By Dr. William Zinnanti
SUNY Downstate Children’s Hospital, Department of Pediatrics

Dietary control of branched-chain amino acid (BCAA) intake is critical for protection of the brain in maple syrup urine disease (MSUD). Usually this is accomplished with life-long adherence to special diets. However, simple colds and flu-like illnesses can stimulate large accumulations of BCAA that can be difficult to manage. Recent work with MSUD mice has provided clues about future alternatives to enhance brain protection during illness and potentially loosen restrictions on dietary adherence.

Classic MSUD mice do not survive for more than three days after being born.
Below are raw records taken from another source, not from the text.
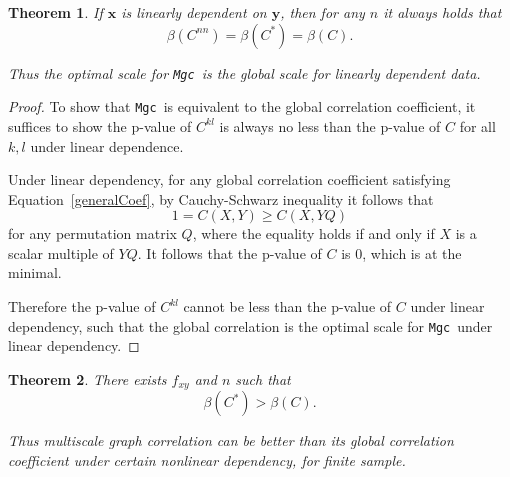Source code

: \documentclass[11pt]{article}
\providecommand{\sct}[1]{{\sc \texttt{#1}}}
\providecommand{\mb}[1]{\boldsymbol{#1}}
\newcommand{\G}{C}
\newcommand{\Mgc}{\sct{Mgc}}
\newtheorem{appThm}{Theorem}
\begin{document}
\begin{appThm}
\label{at:linear}
If $\mb{x}$ is linearly dependent on $\mb{y}$, then for any $n$ it always holds that
\begin{equation}
\beta(\G^{nn}) = \beta(\G^{*}) = \beta(\G).
\end{equation}

Thus the optimal scale for \Mgc~is the global scale for linearly dependent data.
\end{appThm}

\begin{proof}
To show that \Mgc~is equivalent to the global correlation coefficient, it suffices to show the p-value of $\G^{kl}$ is always no less than the p-value of $\G$ for all $k,l$ under linear dependence.

Under linear dependency, for any global correlation coefficient satisfying Equation~\ref{generalCoef}, by Cauchy-Schwarz inequality it follows that
\begin{equation}
1=\G(X, Y) \geq \G(X, YQ)
\end{equation}
for any permutation matrix $Q$, where the equality holds if and only if $X$ is a scalar multiple of $YQ$. It follows that the p-value of $\G$ is $0$, which is at the minimal.

Therefore the p-value of $\G^{kl}$ cannot be less than the p-value of $\G$ under linear dependency, such that the global correlation is the optimal scale for \Mgc~under linear dependency.
\end{proof}


\begin{appThm}
There exists $f_{xy}$ and $n$ such that
\begin{equation}
\beta(\G^{*}) > \beta(\G).
\end{equation}

Thus multiscale graph correlation can be better than its global correlation coefficient under certain nonlinear dependency, for finite sample.
\end{appThm}
\end{document}
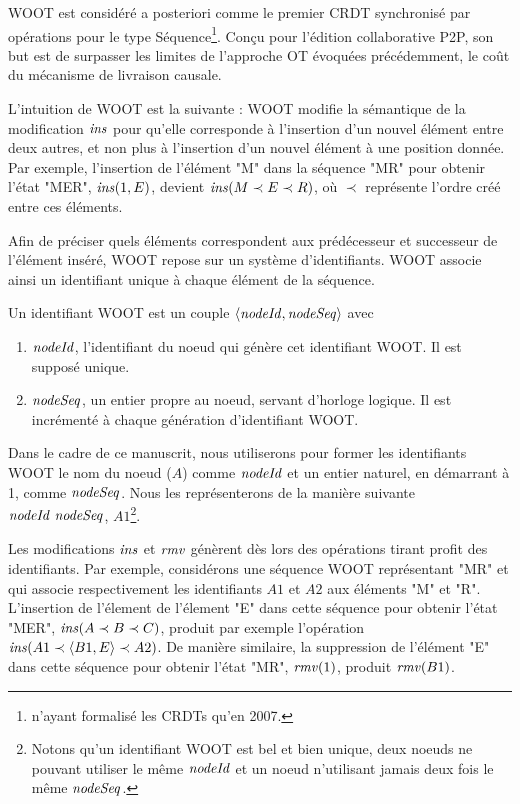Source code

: WOOT \cite{2006-woot-oster} est considéré a posteriori comme le premier \ac{CRDT} synchronisé par opérations pour le type Séquence\footnote{\cite{2007-crdt-shapiro} n'ayant formalisé les \acp{CRDT} qu'en 2007.}.
Conçu pour l'édition collaborative \ac{P2P}, son but est de surpasser les limites de l'approche \ac{OT} évoquées précédemment, \ie le coût du mécanisme de livraison causale.

L'intuition de WOOT est la suivante : WOOT modifie la sémantique de la modification $\mathit{ins}$ pour qu'elle corresponde à l'insertion d'un nouvel élément entre deux autres, et non plus à l'insertion d'un nouvel élément à une position donnée.
Par exemple, l'insertion de l'élément "M" dans la séquence "MR" pour obtenir l'état "MER", \ie $\mathit{ins}(1, E)$, devient $\mathit{ins}(M \prec E \prec R)$, où $\prec$ représente l'ordre créé entre ces éléments.

Afin de préciser quels éléments correspondent aux prédécesseur et successeur de l'élément inséré, WOOT repose sur un système d'identifiants.
WOOT associe ainsi un identifiant unique à chaque élément de la séquence.
\begin{definition}
  \label{def:dot}
  Un identifiant WOOT est un couple $\langle \mathit{nodeId}, \mathit{nodeSeq} \rangle$ avec
  \begin{enumerate}
    \item $\mathit{nodeId}$, l'identifiant du noeud qui génère cet identifiant WOOT.
      Il est supposé unique.
    \item $\mathit{nodeSeq}$, un entier propre au noeud, servant d'horloge logique.
      Il est incrémenté à chaque génération d'identifiant WOOT.
  \end{enumerate}
\end{definition}
Dans le cadre de ce manuscrit, nous utiliserons pour former les identifiants WOOT le nom du noeud (\eg $A$) comme $\mathit{nodeId}$ et un entier naturel, en démarrant à 1, comme $\mathit{nodeSeq}$.
Nous les représenterons de la manière suivante $\mathit{nodeId}~\mathit{nodeSeq}$, \eg $A1$\footnote{Notons qu'un identifiant WOOT est bel et bien unique, deux noeuds ne pouvant utiliser le même $\mathit{nodeId}$ et un noeud n'utilisant jamais deux fois le même $\mathit{nodeSeq}$.}.

Les modifications $\mathit{ins}$ et $\mathit{rmv}$ génèrent dès lors des opérations tirant profit des identifiants.
Par exemple, considérons une séquence WOOT représentant "MR" et qui associe respectivement les identifiants $A1$ et $A2$ aux éléments "M" et "R".
L'insertion de l'élement de l'élement "E" dans cette séquence pour obtenir l'état "MER", \ie $\mathit{ins}(A \prec B \prec C)$, produit par exemple l'opération $\mathit{ins}(A1 \prec \langle B1,E \rangle \prec A2)$.
De manière similaire, la suppression de l'élément "E" dans cette séquence pour obtenir l'état "MR", \ie $\mathit{rmv}(1)$, produit $\mathit{rmv}(B1)$.


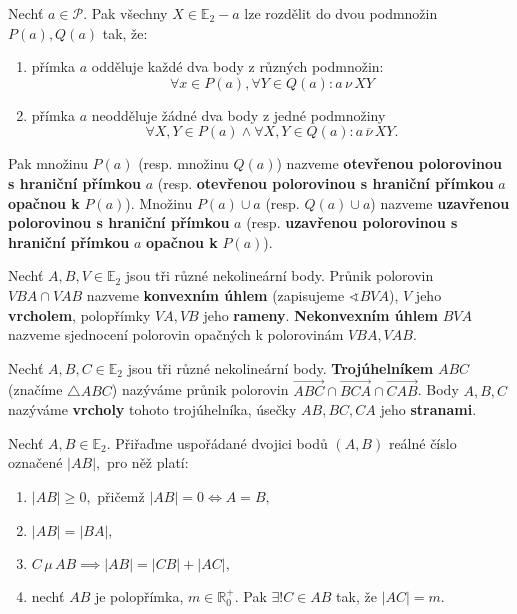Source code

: \begin{definition}
  Nechť $a \in \mathscr P$. Pak všechny $X\in \mathbb E_2 - a$ lze rozdělit do dvou podmnožin $P(a), Q(a)$ tak, že:
  \begin{enumerate}[$i.$]
    \item přímka $a$ odděluje každé dva body z různých podmnožin:
      \[
        \forall x \in P(a), \forall Y \in Q(a): a \, \nu \, XY
      \]
    \item přímka $a$ neodděluje žádné dva body z jedné podmnožiny
      \[
        \forall X, Y \in P(a) \land \forall X,Y \in Q(a): a \,\overline \nu\, XY.
      \]
  \end{enumerate}
  Pak množinu $P(a)$ (resp. množinu $Q(a)$) nazveme \textbf{otevřenou polorovinou s hraniční přímkou} $a$ (resp. \textbf{otevřenou polorovinou s hraniční přímkou} $a$ \textbf{opačnou k} $P(a)$). Množinu $P(a)\cup a$ (resp. $Q(a) \cup a$) nazveme \textbf{uzavřenou polorovinou s hraniční přímkou} $a$ (resp. \textbf{uzavřenou polorovinou s hraniční přímkou} $a$ \textbf{opačnou k} $P(a)$).
\end{definition}

\begin{definition}
  Nechť $A,B,V \in \mathbb E_2$ jsou tři různé nekolineární body. Průnik polorovin $VBA \cap VAB$ nazveme \textbf{konvexním úhlem} (zapisujeme $\sphericalangle BVA$), $V$ jeho \textbf{vrcholem}, polopřímky $VA, VB$ jeho \textbf{rameny}. \textbf{Nekonvexním úhlem} $BVA$ nazveme sjednocení polorovin opačných k polorovinám $VBA,VAB.$
\end{definition}

\begin{definition}
  Nechť $A,B,C\in \mathbb E_2$ jsou tři různé nekolineární body. \textbf{Trojúhelníkem} $ABC$ (značíme $\triangle ABC$) nazýváme průnik polorovin $\overrightarrow{ABC} \cap \overrightarrow{BCA} \cap \overrightarrow{CAB}$. Body $A,B,C$ nazýváme \textbf{vrcholy} tohoto trojúhelníka, úsečky $AB, BC, CA$ jeho \textbf{stranami}.
\end{definition}

\begin{definition}
  Nechť $A,B\in \mathbb E_2.$ Přiřaďme uspořádané dvojici bodů $(A,B)$ reálné číslo označené $|AB|,$ pro něž platí:
  \begin{enumerate}[$i.$]
    \item $|AB|\geq 0,$ přičemž $|AB|=0 \iff A=B,$
    \item $|AB|=|BA|,$
    \item $C\, \mu \, AB \implies |AB|=|CB|+|AC|,$
    \item nechť $AB$ je polopřímka, $m\in \mathbb R^+_0.$ Pak $\exists ! C\in AB$ tak, že $|AC|=m.$
  \end{enumerate}
\end{definition}

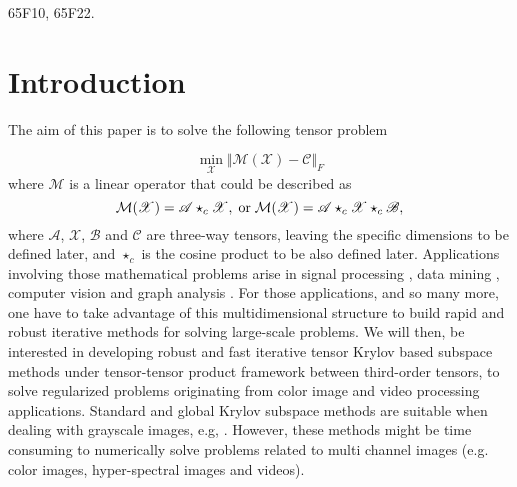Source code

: \documentclass{siamltex}
\newcommand{\1}{\mathbb{1}}
\newcommand{\0}{\mathbb{0}}
\begin{document}
	
	
	
	\medskip
	
	 { 65F10, 65F22. }
	
	
	
	
	\section{Introduction}
	The aim of this paper is to solve the following tensor problem
	
	\begin{equation}\label{eq1}
\displaystyle \min_{\mathscr{X}} \Vert 	{\mathcal M} (\mathscr{X})-  \mathscr{C} \Vert_F
	\end{equation}
	where  ${\mathcal M}$ is a linear operator  that could be described as 
	\begin{equation}\label{eq2}
	{\mathcal M} (\mathscr{X}) = \mathscr{A} \star_c\mathscr{X},\; {\rm or}\; 	{\mathcal M} (\mathscr{X}) = \mathscr{A} \star_c\mathscr{X}\star_c\mathscr{B},
	\end{equation}
	where $\mathscr{A}$, $\mathscr{X}$, $\mathscr{B}$ and $\mathscr{C}$ are  three-way tensors, leaving the specific dimensions to be defined later,  and $\star_c$ is the cosine product to be also defined later. Applications involving those mathematical problems arise in  signal processing \cite{lb},  data mining \cite{lxnm},  computer vision \cite{vt1, vt2} and graph analysis \cite{kolda2}.  For those applications, and so many more, one  have to take advantage of this multidimensional structure to build rapid and robust iterative methods for solving large-scale problems. We will then, be  interested
	in  developing robust and fast iterative  tensor  Krylov based subspace methods under tensor-tensor product framework between third-order
	tensors, to solve regularized problems originating from color image and  video processing applications. Standard and global Krylov subspace methods are suitable  when dealing with grayscale images, e.g, \cite{belguide, belguide2, reichel2,reichel1}. However, these methods might be time consuming to numerically solve problems related to multi channel images (e.g. color images, hyper-spectral images and videos). \\
	
\end{document}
We are very fortunate that Drs. Greg Homanics, Kristin Skvorak and Harry Paul, of the University of Pittsburgh, developed an intermediate MSUD mouse model as well a classic MSUD mouse and have allowed us to use them in our experiments. The intermediate MSUD mouse was developed with a small amount of enzyme activity allowing some to survive to adulthood. This allowed us to introduce a low BCAA diet for these mice that allows them to live a normal life span. Using both models we have been able to watch events that cause brain injury quickly in classic MSUD mice and more slowly in the intermediate mouse model. Giving intermediate MSUD mice a high protein diet results in the development of brain injury within a few days, similar to the human disease.

We found that brain injury occurs in both models when the amino acid leucine accumulates in the brain rapidly and is converted to an acid, known as alpha-keto-isokaproate (aKIC). This finding gave us an idea about how we might be able to stop the brain injury from occurring. Leucine travels into the brain via a specific transporter known as the large neutral amino acid transporter. An atypical amino acid, norleucine, can also occupy this transporter because it has the same structure as leucine only slightly longer. This amino acid is 'atypical' because it is not normally found in our bodies, it does not have a natural degradation pathway, and it is not used to make proteins. Therefore, a low quantity of norleucine may competewith leucine for access to the brain. If the amount of leucine going into the brain can be controlled, then perhaps the effect of too much leucine in the brain can be controlled as well.

In MSUD mice, norleucine works to prevent or delay brain injury. Intermediate MSUD mice placed on a high protein diet became encephalopathic and died within 2-3 days. When 5% norleucine was added to the high protein diet, most of the mice survived 5-8 days with a delay in onset of encephalopathy of at least 2 days. Lower amounts of leucine and aKIC were found in the brains of these mice. Surprisingly, only 1% norleucine given to the mothers of classic MSUD mouse pups provided a substantial increase in survival for these mice. Norleucine limited the amount of leucine found in the mother’s breast milk, resulting in a low-BCAA meal for the dependent pups. Additionally, norleucine transferred to the lassic MSUD pups reduced brain leucine levels as well.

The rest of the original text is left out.